ON-Lion Letter
In his early-January remarks to the World Economic Forum in Davos, Switzerland, internationally renowned entrepreneur and philanthropist Bill Gates noted that "we have to find a new way to make the aspects of capitalism that serve wealthier people serve poorer people as well." 

Gates called for a new system of "creative capitalism" -- "an approach where governments, businesses, and nonprofits work together to stretch the reach of market forces so that more people can make a profit, or gain recognition, doing work that eases the world's inequities."

Others are not so certain that development pursued by well-meaning experts from the top down can ever make a dent in world poverty.  Among them are longtime international-aid critic William Easterly, who argues that "[w]e don't know what actions achieve development, our advice and aid don't make those actions happen even if we knew what they were, and we are not even sure who 'we' are that is supposed to achieve development."

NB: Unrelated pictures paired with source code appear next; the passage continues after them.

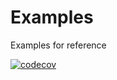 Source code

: # Examples
Examples for reference

[![codecov](https://codecov.io/gh/Jokox/examples/branch/master/graph/badge.svg)](https://codecov.io/gh/Jokox/examples)
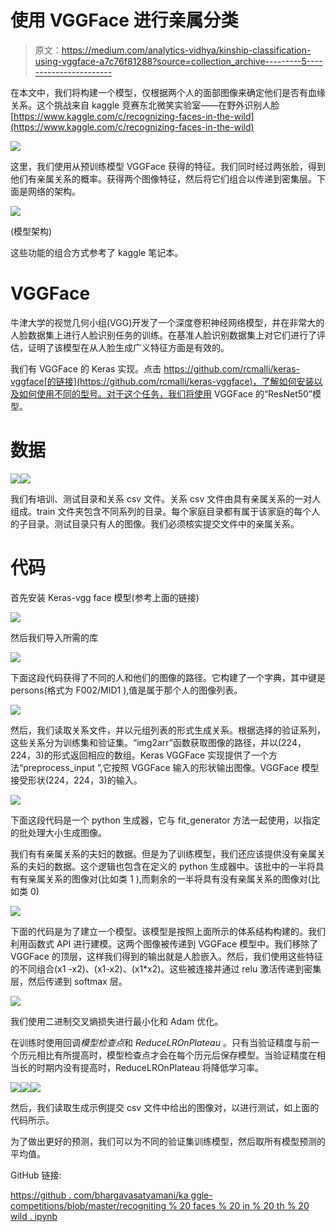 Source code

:# 使用 VGGFace 进行亲属分类

> 原文：<https://medium.com/analytics-vidhya/kinship-classification-using-vggface-a7c76f81288?source=collection_archive---------5----------------------->

在本文中，我们将构建一个模型，仅根据两个人的面部图像来确定他们是否有血缘关系。这个挑战来自 kaggle 竞赛东北微笑实验室——在野外识别人脸[https://www.kaggle.com/c/recognizing-faces-in-the-wild](https://www.kaggle.com/c/recognizing-faces-in-the-wild)

![](img/62f3fb00057c8beb1432abb9bb00e62b.png)

这里，我们使用从预训练模型 VGGFace 获得的特征。我们同时经过两张脸，得到他们有亲属关系的概率。获得两个图像特征，然后将它们组合以传递到密集层。下面是网络的架构。

![](img/f7eade333bb7b5c27eb6e404028bf645.png)

(模型架构)

这些功能的组合方式参考了 kaggle 笔记本。

# **VGGFace**

牛津大学的视觉几何小组(VGG)开发了一个深度卷积神经网络模型，并在非常大的人脸数据集上进行人脸识别任务的训练。在基准人脸识别数据集上对它们进行了评估，证明了该模型在从人脸生成广义特征方面是有效的。

我们有 VGGFace 的 Keras 实现。点击 https://github.com/rcmalli/keras-vggface[的链接](https://github.com/rcmalli/keras-vggface)，了解如何安装以及如何使用不同的型号。对于这个任务，我们将使用 VGGFace 的“ResNet50”模型。

# **数据**

![](img/f740da3f8f4d2e4d6858be7aa9308d37.png)![](img/79292648656fbf1371f8cfc25d747e12.png)

我们有培训、测试目录和关系 csv 文件。关系 csv 文件由具有亲属关系的一对人组成。train 文件夹包含不同系列的目录。每个家庭目录都有属于该家庭的每个人的子目录。测试目录只有人的图像。我们必须核实提交文件中的亲属关系。

# **代码**

首先安装 Keras-vgg face 模型(参考上面的链接)

![](img/1cc2d01d411e7dbd0692b38d6be94b34.png)

然后我们导入所需的库

![](img/d62aa09a25eb330493c95d3fd0921ac3.png)

下面这段代码获得了不同的人和他们的图像的路径。它构建了一个字典，其中键是 persons(格式为 F002/MID1 ),值是属于那个人的图像列表。

![](img/1b46bbc00b914ad950ee272ea3c18b23.png)

然后，我们读取关系文件，并以元组列表的形式生成关系。根据选择的验证系列，这些关系分为训练集和验证集。“img2arr”函数获取图像的路径，并以(224，224，3)的形式返回相应的数组。Keras VGGFace 实现提供了一个方法“preprocess_input ”,它按照 VGGFace 输入的形状输出图像。VGGFace 模型接受形状(224，224，3)的输入。

![](img/dce6ae2190ad5d86752423f37f986e21.png)

下面这段代码是一个 python 生成器，它与 fit_generator 方法一起使用，以指定的批处理大小生成图像。

我们有有亲属关系的夫妇的数据。但是为了训练模型，我们还应该提供没有亲属关系的夫妇的数据。这个逻辑也包含在定义的 python 生成器中。该批中的一半将具有有亲属关系的图像对(比如类 1 ),而剩余的一半将具有没有亲属关系的图像对(比如类 0)

![](img/f0e322e68ee9deca9752fde8610c1070.png)

下面的代码是为了建立一个模型。该模型是按照上面所示的体系结构构建的。我们利用函数式 API 进行建模。这两个图像被传递到 VGGFace 模型中。我们移除了 VGGFace 的顶层，这样我们得到的输出就是人脸嵌入。然后，我们使用这些特征的不同组合(x1 -x2)、(x1-x2)、(x1*x2)。这些被连接并通过 relu 激活传递到密集层，然后传递到 softmax 层。

![](img/d86e7c952ca87ce9a182bfc902d1a334.png)

我们使用二进制交叉熵损失进行最小化和 Adam 优化。

在训练时使用回调*模型检查点*和 *ReduceLROnPlateau* 。只有当验证精度与前一个历元相比有所提高时，模型检查点才会在每个历元后保存模型。当验证精度在相当长的时期内没有提高时，ReduceLROnPlateau 将降低学习率。

![](img/88e43b24c26fa858173e13d93c3367ce.png)![](img/6c073dd1d00d502a84a1f69c6f348985.png)![](img/c05396e560bda942bc8f97ab2d447703.png)

然后，我们读取生成示例提交 csv 文件中给出的图像对，以进行测试，如上面的代码所示。

为了做出更好的预测，我们可以为不同的验证集训练模型，然后取所有模型预测的平均值。

GitHub 链接:

[https://github . com/bhargavasatyamani/ka ggle-competitions/blob/master/recogniting % 20 faces % 20 in % 20 th % 20 wild . ipynb](https://github.com/bhargavasatyamani/kaggle-competitions/blob/master/Recognizing%20faces%20in%20th%20wild.ipynb)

A former World Bank economist, Easterly is a visiting fellow of The Brookings Institution and a New York University economics professor.  During a late-January program at the Hudson Institute in Washington, D.C., sponsored by its Bradley Center for Philanthropy and Civic Renewal (BCPCR) and Center for Global Prosperity (CGP), he and others asked if Gates' "creative capitalism" can meet the needs of the world's poor. 

The others were Urban Institute senior fellow Eugene Stuerle and World Resources Institute vice president for special projects and innovation Allen Hammond.

The Lynde and Harry Bradley Foundation in Milwaukee supports Hudson's BCPCR and CGP.